Elle ne tient plus assise sur l’âne. Je bégaie des paroles qui se veulent rassurantes. Je toque à toutes les portes, à toutes les auberges. Personne pour nous accueillir. Personne pour nous aider. Putain, mais c’est pas vrai! Dans quelle galère est-ce que je me suis foutu. Nous nous éloignons de la ville et nous trouvons une ferme.
Je prends la main de ma femme. Elle s’affale, douloureuse, sur la paille. Notre âne s’incline. Il y a un gros bœuf aussi. Il caresse de son museau l’épaule de Marie. Il la réchauffe par son souffle. Elle écarte les jambes. L’enfant pointe sa tête, du sang et une matière visqueuse avec. Je vais m’évanouir. Une force me prend. Et je prends l’enfant. Mes mains rustres se font délicates. J’accompagne de mes doigts le petit corps au sein de sa mère. Je coupe le cordon. Elle pleure de soulagement et de joie. Je la regarde, je regarde le bébé. Je cache mes larmes. Je caches mes jambes qui tremblent sous ma tunique.
Ce bébé, ce n’est pas le mien mais c’est le mien. Je donnerai ma vie pour lui. Mon cœur est rempli d’amour. Un mouton approche, il me lèche la main, il se couche près de l’enfant. Les bergers suivent. Ils nous apportent à manger et se réjouissent de la naissance. Quelques jours plus tard, sur de vaillants chevaux, des hommes vêtus de riches tuniques se présentent. Il apportent des cadeaux à l’enfant. Ils l’adorent à genoux.

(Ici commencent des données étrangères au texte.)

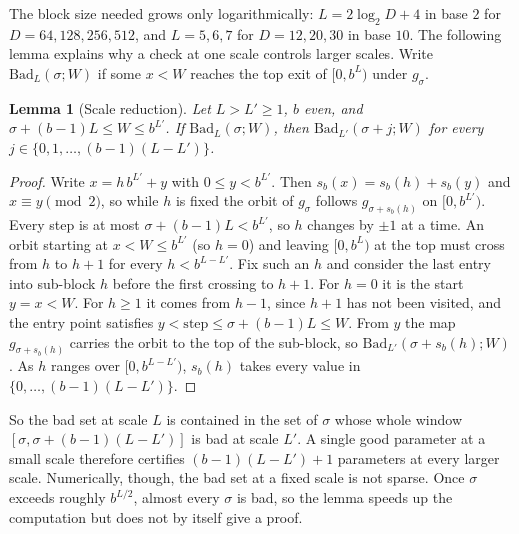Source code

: \documentclass[11pt]{article}
\newtheorem{lemma}[theorem]{Lemma}
\theoremstyle{definition}
\theoremstyle{remark}
\begin{document}
The block size needed grows only logarithmically: $L=2\log_2D+4$ in base $2$
for $D=64,128,256,512$, and $L=5,6,7$ for $D=12,20,30$ in base $10$. The
following lemma explains why a check at one scale controls larger scales.
Write $\mathrm{Bad}_L(\sigma;W)$ if some $x<W$ reaches the top exit of
$[0,b^L)$ under $g_\sigma$.

\begin{lemma}[Scale reduction]\label{lem:scale}
Let $L>L'\ge1$, $b$ even, and $\sigma+(b-1)L\le W\le b^{L'}$. If
$\mathrm{Bad}_L(\sigma;W)$, then $\mathrm{Bad}_{L'}(\sigma+j;W)$ for every
$j\in\{0,1,\dots,(b-1)(L-L')\}$.
\end{lemma}

\begin{proof}
Write $x=h\,b^{L'}+y$ with $0\le y<b^{L'}$. Then
$s_b(x)=s_b(h)+s_b(y)$ and $x\equiv y\pmod 2$, so while $h$ is fixed the orbit
of $g_\sigma$ follows $g_{\sigma+s_b(h)}$ on $[0,b^{L'})$. Every step is at
most $\sigma+(b-1)L<b^{L'}$, so $h$ changes by $\pm1$ at a time. An orbit
starting at $x<W\le b^{L'}$ (so $h=0$) and leaving $[0,b^L)$ at the top must
cross from $h$ to $h+1$ for every $h<b^{L-L'}$. Fix such an $h$ and consider
the last entry into sub-block $h$ before the first crossing to $h+1$. For
$h=0$ it is the start $y=x<W$. For $h\ge1$ it comes from $h-1$, since $h+1$
has not been visited, and the entry point satisfies
$y<\text{step}\le\sigma+(b-1)L\le W$. From $y$ the map
$g_{\sigma+s_b(h)}$ carries the orbit to the top of the sub-block, so
$\mathrm{Bad}_{L'}(\sigma+s_b(h);W)$. As $h$ ranges over
$[0,b^{L-L'})$, $s_b(h)$ takes every value in $\{0,\dots,(b-1)(L-L')\}$.
\end{proof}

So the bad set at scale $L$ is contained in the set of $\sigma$ whose whole
window $[\sigma,\sigma+(b-1)(L-L')]$ is bad at scale $L'$. A single good
parameter at a small scale therefore certifies $(b-1)(L-L')+1$ parameters at
every larger scale. Numerically, though, the bad set at a fixed scale is not
sparse. Once $\sigma$ exceeds roughly $b^{L/2}$, almost every $\sigma$ is bad,
so the lemma speeds up the computation but does not by itself give a proof.
\end{document}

Je n’y comprends rien, et pourtant j’ai tout compris. Cet enfant qui m’a été confié est vraiment le Fils de Dieu. Cet enfant, né dans la pauvreté d’une crèche, c’est mon Sauveur, c’est notre Sauveur. Cet enfant, dont je vais prendre soin comme si c’était mon fils, va prendre soin de moi, va prendre soin de nous. Il va nous guérir, Il va nous enseigner. Il va nous annoncer un Royaume, Son Royaume, où il n’y aura plus de larmes, plus de malheur. Il va nous promettre d’être avec nous pour toujours.
Il va donner son corps, donner son sang, donner sa vie. Il va mourir comme une pauvre merde, sous les crachats et les insultes. Et il va vaincre la mort, en ressuscitant d’entre les morts, et nous promettre, à nous aussi, cette même vie qui vainc la mort. Il va nous accompagner, toute notre vie durant, qu’on croit en Lui ou bien pas. Il sera toujours là, attendant que nous lui ouvrions librement notre cœur pour vivre le grand bonheur avec lui. Il sera toujours là, et il est là aujourd’hui.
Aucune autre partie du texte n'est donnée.